Typically, selective non-reporting or under-reporting of results manifests as the suppression of results that are statistically non-significant or unfavourable to the experimental intervention. However, in some instances the opposite may occur. For example, a trialist who believes that an intervention is ineffective may choose not to report results indicating a difference in favour of the intervention over placebo. Therefore, review authors should consider the interventions being compared when considering reasons for missing results.

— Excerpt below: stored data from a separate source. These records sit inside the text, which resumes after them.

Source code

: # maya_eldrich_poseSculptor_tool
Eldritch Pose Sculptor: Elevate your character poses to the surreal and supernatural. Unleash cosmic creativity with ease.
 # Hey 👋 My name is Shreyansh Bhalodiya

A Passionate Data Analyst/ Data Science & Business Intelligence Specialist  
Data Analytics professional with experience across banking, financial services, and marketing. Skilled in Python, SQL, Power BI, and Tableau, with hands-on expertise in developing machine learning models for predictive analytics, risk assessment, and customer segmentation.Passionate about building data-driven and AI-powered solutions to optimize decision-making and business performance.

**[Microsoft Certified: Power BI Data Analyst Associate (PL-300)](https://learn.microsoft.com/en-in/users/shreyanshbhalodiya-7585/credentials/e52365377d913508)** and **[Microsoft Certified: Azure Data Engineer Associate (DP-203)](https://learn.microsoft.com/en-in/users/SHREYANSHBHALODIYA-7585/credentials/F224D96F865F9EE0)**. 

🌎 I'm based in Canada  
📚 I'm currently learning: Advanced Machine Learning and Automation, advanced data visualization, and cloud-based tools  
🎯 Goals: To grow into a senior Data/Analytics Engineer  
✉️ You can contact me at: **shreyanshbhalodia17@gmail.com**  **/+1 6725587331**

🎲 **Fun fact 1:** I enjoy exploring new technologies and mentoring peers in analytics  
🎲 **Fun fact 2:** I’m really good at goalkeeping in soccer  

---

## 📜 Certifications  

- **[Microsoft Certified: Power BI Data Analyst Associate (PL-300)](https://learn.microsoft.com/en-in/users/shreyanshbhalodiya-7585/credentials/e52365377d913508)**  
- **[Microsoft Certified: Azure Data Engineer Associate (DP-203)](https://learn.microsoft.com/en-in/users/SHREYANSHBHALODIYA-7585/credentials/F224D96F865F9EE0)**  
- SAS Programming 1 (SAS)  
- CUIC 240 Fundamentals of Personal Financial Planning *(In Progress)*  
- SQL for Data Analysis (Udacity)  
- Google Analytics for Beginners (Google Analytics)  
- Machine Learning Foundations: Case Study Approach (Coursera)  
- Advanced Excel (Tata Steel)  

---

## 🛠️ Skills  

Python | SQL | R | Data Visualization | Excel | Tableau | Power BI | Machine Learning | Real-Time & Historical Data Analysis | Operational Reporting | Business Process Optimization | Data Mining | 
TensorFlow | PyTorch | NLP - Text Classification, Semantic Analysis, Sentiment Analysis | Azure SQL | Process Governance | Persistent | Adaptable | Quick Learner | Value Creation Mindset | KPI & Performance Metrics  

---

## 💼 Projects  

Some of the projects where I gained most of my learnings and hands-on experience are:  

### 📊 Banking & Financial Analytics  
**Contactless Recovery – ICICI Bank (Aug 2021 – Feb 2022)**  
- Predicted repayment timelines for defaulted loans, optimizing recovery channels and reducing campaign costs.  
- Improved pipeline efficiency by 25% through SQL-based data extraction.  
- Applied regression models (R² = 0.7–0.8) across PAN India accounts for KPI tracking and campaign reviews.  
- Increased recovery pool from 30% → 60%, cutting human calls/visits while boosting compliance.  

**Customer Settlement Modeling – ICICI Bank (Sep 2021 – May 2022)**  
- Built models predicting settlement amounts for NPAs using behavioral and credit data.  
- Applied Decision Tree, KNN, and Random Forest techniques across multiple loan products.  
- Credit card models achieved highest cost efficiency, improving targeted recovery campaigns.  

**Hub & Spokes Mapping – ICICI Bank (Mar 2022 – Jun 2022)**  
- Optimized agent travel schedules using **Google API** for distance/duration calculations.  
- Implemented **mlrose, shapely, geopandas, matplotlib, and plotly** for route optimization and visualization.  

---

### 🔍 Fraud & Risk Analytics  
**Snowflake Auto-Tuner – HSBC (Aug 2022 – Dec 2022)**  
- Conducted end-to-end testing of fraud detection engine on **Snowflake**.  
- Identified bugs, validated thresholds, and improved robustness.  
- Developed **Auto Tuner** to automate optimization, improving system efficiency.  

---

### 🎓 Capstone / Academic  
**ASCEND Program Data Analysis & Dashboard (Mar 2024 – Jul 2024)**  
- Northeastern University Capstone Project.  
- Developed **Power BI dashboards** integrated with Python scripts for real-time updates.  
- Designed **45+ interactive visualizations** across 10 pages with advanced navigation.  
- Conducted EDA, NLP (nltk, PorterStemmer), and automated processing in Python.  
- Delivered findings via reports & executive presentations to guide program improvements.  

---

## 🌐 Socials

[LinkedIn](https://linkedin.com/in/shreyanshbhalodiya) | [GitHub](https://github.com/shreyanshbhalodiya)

Review authors may find it useful to construct a matrix (with rows as studies and columns as syntheses) indicating the availability of study results for each synthesis to be assessed for risk of bias due to missing results. Table 13.3.a shows an example of a matrix indicating the availability of results for three syntheses in a Cochrane Review comparing selective serotonin reuptake inhibitors (SSRIs) with placebo for fibromyalgia (Walitt et al 2015). Results were available from all trials for the synthesis of ‘number of patients with at least 30% pain reduction’. For the synthesis of ‘mean fatigue scores’, results were unavailable for two trials, but for a reason unrelated to the P value, magnitude or direction of the results (fatigue was not measured in these studies). For the synthesis of ‘mean depression scores’, results were unavailable for one study, likely on the basis of the P value (the trialists reported only that there was a ‘non-significant’ difference between groups, and review authors’ attempts to obtain the necessary data for the synthesis were unsuccessful). Kirkham and colleagues have developed template matrices that enable review authors to classify the reporting of results of clinical trials more specifically for both benefit and harm outcomes (Kirkham et al 2018).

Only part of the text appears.